Fourier transform infrared spectroscopy (FTIR) was measured by Nicolet 6700 spectrometer over the wave number range of 4000–400 cm⁻¹.

Dynamic mechanical spectrometer (Q800, TA Co., USA) was used to study the dynamic mechanical properties of the copolymers. The samples were transited into high elastic state by raising temperature and then poured into rectangular strips with size of 30 mm × 12 mm × 3 mm, tested with single cantilever bending mode and heated from −10 to 125 °C, at heating rate of 10 °C min⁻¹ and frequency of 0.5 Hz in a nitrogen atmosphere.

Determination of monomer reactivity ratios was carried out by using the extended Kelen–Tüdos method.

Synthesis of homo polymers

All the polymerization and reactions were carried out under Ar atmosphere and all the flasks were inflated by Ar after baked.

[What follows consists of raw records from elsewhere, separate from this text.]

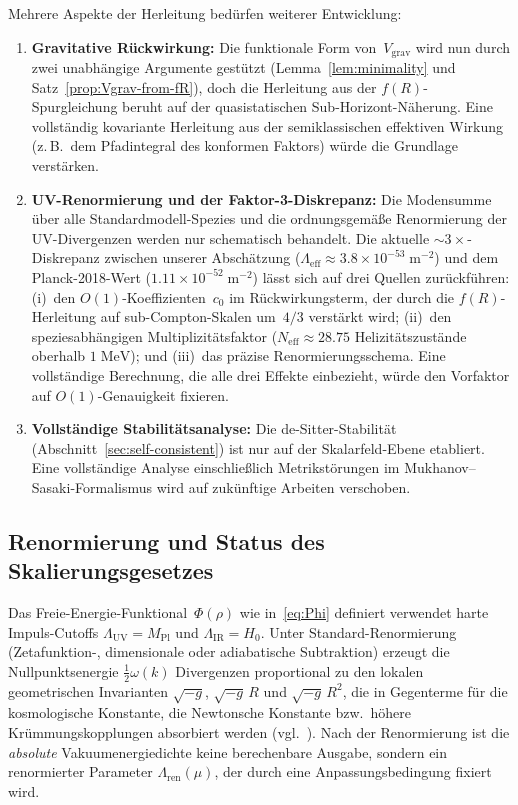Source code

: \documentclass[12pt,a4paper]{article}
\theoremstyle{definition}
\theoremstyle{plain}
\theoremstyle{remark}
\newcommand{\Leff}{\Lambda_{\mathrm{eff}}}
\newcommand{\LUV}{\Lambda_{\mathrm{UV}}}
\newcommand{\LIR}{\Lambda_{\mathrm{IR}}}
\begin{document}
Mehrere Aspekte der Herleitung bed\"urfen weiterer Entwicklung:
\begin{enumerate}
  \item \textbf{Gravitative R\"uckwirkung:} Die funktionale Form
        von~$V_{\mathrm{grav}}$ wird nun durch zwei unabh\"angige
        Argumente gest\"utzt (Lemma~\ref{lem:minimality} und
        Satz~\ref{prop:Vgrav-from-fR}), doch die Herleitung aus
        der $f(R)$-Spurgleichung beruht auf der quasistatischen
        Sub-Horizont-N\"aherung. Eine vollst\"andig kovariante
        Herleitung aus der semiklassischen effektiven Wirkung
        (z.\,B.\ dem Pfadintegral des konformen Faktors) w\"urde die
        Grundlage verst\"arken.
  \item \textbf{UV-Renormierung und der Faktor-3-Diskrepanz:}
        Die Modensumme \"uber alle Standardmodell-Spezies und die
        ordnungsgem\"a\ss e Renormierung der UV-Divergenzen werden nur
        schematisch behandelt. Die aktuelle $\sim\!3\times$-Diskrepanz
        zwischen unserer Absch\"atzung
        ($\Leff \approx 3.8 \times 10^{-53}\;\mathrm{m}^{-2}$) und
        dem Planck-2018-Wert ($1.11 \times 10^{-52}\;\mathrm{m}^{-2}$)
        l\"asst sich auf drei Quellen zur\"uckf\"uhren:
        (i)~den $O(1)$-Koeffizienten~$c_0$ im R\"uckwirkungsterm,
        der durch die $f(R)$-Herleitung auf sub-Compton-Skalen um~$4/3$
        verst\"arkt wird; (ii)~den speziesabh\"angigen
        Multiplizit\"atsfaktor ($N_{\mathrm{eff}} \approx 28.75$
        Helizit\"atszust\"ande oberhalb $1\;\mathrm{MeV}$); und
        (iii)~das pr\"azise Renormierungsschema.  Eine vollst\"andige
        Berechnung, die alle drei Effekte einbezieht, w\"urde den
        Vorfaktor auf $O(1)$-Genauigkeit fixieren.
  \item \textbf{Vollst\"andige Stabilit\"atsanalyse:} Die
        de-Sitter-Stabilit\"at
        (Abschnitt~\ref{sec:self-consistent}) ist nur auf der
        Skalarfeld-Ebene etabliert. Eine vollst\"andige Analyse
        einschlie\ss lich Metrikst\"orungen im
        Mukhanov--Sasaki-Formalismus wird auf zuk\"unftige Arbeiten
        verschoben.
\end{enumerate}

\subsection{Renormierung und Status des Skalierungsgesetzes}
\label{sec:renorm}

Das Freie-Energie-Funktional~$\Phi(\rho)$ wie in~\eqref{eq:Phi}
definiert verwendet harte Impuls-Cutoffs $\LUV = M_{\mathrm{Pl}}$
und $\LIR = H_0$. Unter Standard-Renormierung
(Zetafunktion-, dimensionale oder adiabatische Subtraktion) erzeugt
die Nullpunktsenergie $\tfrac{1}{2}\omega(k)$ Divergenzen proportional
zu den lokalen geometrischen Invarianten $\sqrt{-g}$,
$\sqrt{-g}\,R$ und $\sqrt{-g}\,R^2$, die in Gegenterme f\"ur die
kosmologische Konstante, die Newtonsche Konstante bzw.\ h\"ohere
Kr\"ummungskopplungen absorbiert werden (vgl.~\cite{BirrellDavies1982}).
Nach der Renormierung ist die \emph{absolute} Vakuumenergiedichte keine
berechenbare Ausgabe, sondern ein renormierter Parameter
$\Lambda_{\mathrm{ren}}(\mu)$, der durch eine Anpassungsbedingung
fixiert wird.
\end{document}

The initiator solution (0.060 mol L⁻¹) was prepared by adding a certain amount of t-BuOK (0.34 g) and THF (50 ml) as solvent in a three-necked flask under Ar atmosphere. The solution was then cooled to the 0 °C and kept for 30 min. The anionic homopolymerization of alkyl methacrylate monomers (MMA/EMA/BMA) was performed at 0 °C with t-BuOK as initiator. The product was quenched by degassed CH₃OH and the solution was concentrated by rotary evaporator before being precipitated into an excess of 90/10 (v/v) CH₃OH/H₂O mixture under stirring. The crude product was vacuum dried at 120 °C for 12 hours.

Synthesis of block copolymers

The glass reactors and initiator solution were treated in the same way as that of homo polymerization. The solution was then cooled to the 0 °C and kept for 30 min, followed by addition of the first monomers. After a certain amount of time, the second set of monomers were added. Post-treatment of the copolymer obtained was the same as above.

Results and discussion

Synthesis and characterization of homopolymers

As our previous study^27,28 showed, t-BuOK was capable of initiation for anionic polymerization of alkyl methacrylate at ambient temperature. For convincing this synthesis method, another homopolymerization of MMA, EMA and BMA was conducted and the results were as Table 1 showed. According to previous study, the concentration of t-BuOK solution was chosen as 0.060 mol L⁻¹ with THF as solvent at 0 °C.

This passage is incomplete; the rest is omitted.